• Exercise prompt
Copy out the data that comes next, character for character, and leave the images aside.

• The input

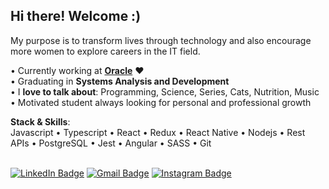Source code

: ## Hi there! Welcome :)

My purpose is to transform lives through technology and also encourage more women to explore careers in the IT field.

• Currently working at **[Oracle](https://oracle.com/br)** :heart:
<br/>• Graduating in **Systems Analysis and Development**
<br/>• I **love to talk about**: Programming, Science, Series, Cats, Nutrition, Music
<br/>• Motivated student always looking for personal and professional growth

**Stack & Skills**:</br>
Javascript • Typescript • React • Redux • React Native • Nodejs • Rest APIs • PostgreSQL • Jest • Angular • SASS • Git

</br>[![LinkedIn Badge](https://img.shields.io/badge/LinkedIn-informational?style=flat&logo=linkedin&logoColor=white&color=0D76A8&link=https://linkedin.com/in/biancascunha)](https://linkedin.com/in/biancascunha)
[![Gmail Badge](https://img.shields.io/badge/Gmail-D14836?style=flat&logo=gmail&logoColor=white&link=mailto:biancunha@gmail.com)](mailto:biancunha@gmail.com)
[![Instagram Badge](https://img.shields.io/badge/Instagram-E4405F?style=flat&logo=instagram&logoColor=white&link=https://instagram.com/cunhasbia)](https://instagram.com/cunhasbia)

• The answer
Source code

: ## Hi there! Welcome :)

My purpose is to transform lives through technology and also encourage more women to explore careers in the IT field.

• Currently working at **[Oracle](https://oracle.com/br)** :heart:
<br/>• Graduating in **Systems Analysis and Development**
<br/>• I **love to talk about**: Programming, Science, Series, Cats, Nutrition, Music
<br/>• Motivated student always looking for personal and professional growth

**Stack & Skills**:</br>
Javascript • Typescript • React • Redux • React Native • Nodejs • Rest APIs • PostgreSQL • Jest • Angular • SASS • Git

</br>[![LinkedIn Badge](https://img.shields.io/badge/LinkedIn-informational?style=flat&logo=linkedin&logoColor=white&color=0D76A8&link=https://linkedin.com/in/biancascunha)](https://linkedin.com/in/biancascunha)
[![Gmail Badge](https://img.shields.io/badge/Gmail-D14836?style=flat&logo=gmail&logoColor=white&link=mailto:biancunha@gmail.com)](mailto:biancunha@gmail.com)
[![Instagram Badge](https://img.shields.io/badge/Instagram-E4405F?style=flat&logo=instagram&logoColor=white&link=https://instagram.com/cunhasbia)](https://instagram.com/cunhasbia)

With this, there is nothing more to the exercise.